The next averaging method we used was double exponential smoothing [29]. It uses two constants and is known to handle trends more efficiently. The equation is obtained as follows

\begin{matrix} S_{t} & = & α y_{t} + (1 - α) (S_{t - 1} + b_{t - 1}) \end{matrix}

(24)

\begin{matrix} b_{t} & = & γ (S_{t} - S_{t - 1}) + (1 - γ) b_{t - 1}, \end{matrix}

(25)

where

α

and

γ

are determined using non-linear optimisation techniques. The m-period-ahead forecast is obtained by

F_{t + m} = S_{t} + m b_{t} .

(26)

In Figure 9 and Figure 10, the thin blue line represents the double exponential smoothed data and the thick blue line shows the linear forecasting result

F_{t + m}

.

In both data examples, the red line shows the predicted trend with our proposed scheme and the series of points marked with + indicates the trend prediction added by the non-trend part predictions. It can be observed, in both figures, that our proposed scheme detected the real data more accurately. See Table 1 for the calculated mean squared errors of each method, for both Kospi and temperature data sets, in Figure 9 and Figure 10.

7.2. Comparison with Other Learning Methods

In this sub-section, we compare our proposed method with other learning schemes, such as simple RNN and simple LSTM (both with a single layer). We used a simple version of these schemes on the Kospi data, and the prediction results are shown in Figure 11. With the same training number (4000), the result of LSTM popped up and down, back to around 1.35 at the time 4007, whereas the result of RNN stayed around the real data value. Thus, our result (the red line in the Figure 11), which was closest to the real data, gave the best prediction among these methods. See Table 2 for a comparison of the mean squared errors of each learning method. A comparison using the temperature data gave a similar result, as this is from the simple RNN variances which have some issues (such as vanishing gradient).

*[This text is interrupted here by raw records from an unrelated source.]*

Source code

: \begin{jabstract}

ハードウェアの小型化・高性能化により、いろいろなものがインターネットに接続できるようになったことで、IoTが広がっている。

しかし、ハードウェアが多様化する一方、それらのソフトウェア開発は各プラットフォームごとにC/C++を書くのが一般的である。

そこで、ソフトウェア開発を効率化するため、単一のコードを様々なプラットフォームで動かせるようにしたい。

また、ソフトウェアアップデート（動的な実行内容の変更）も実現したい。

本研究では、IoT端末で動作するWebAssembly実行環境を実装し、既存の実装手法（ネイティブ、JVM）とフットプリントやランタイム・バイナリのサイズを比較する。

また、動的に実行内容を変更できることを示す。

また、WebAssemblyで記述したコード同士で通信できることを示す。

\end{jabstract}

8. Conclusions and Future Works

In this paper, we introduced a new algorithm to predict future data from given time-series data by finding trends in the data set which fit into the given data and, then, applying existing simple recurrent neural network learning to them. Here, we propose a technique to collect and find the trend set with three pieces of information—slope, duration, and adjustment. Once the trends set has been collected, it is trained by a simple RNN, such that future trends can be predicted. Additionally, to increase the accuracy of the prediction, we considered the non-trend part in the time-series. A simple RNN was also trained on the non-trend parts and the results were added to the prediction of the trends.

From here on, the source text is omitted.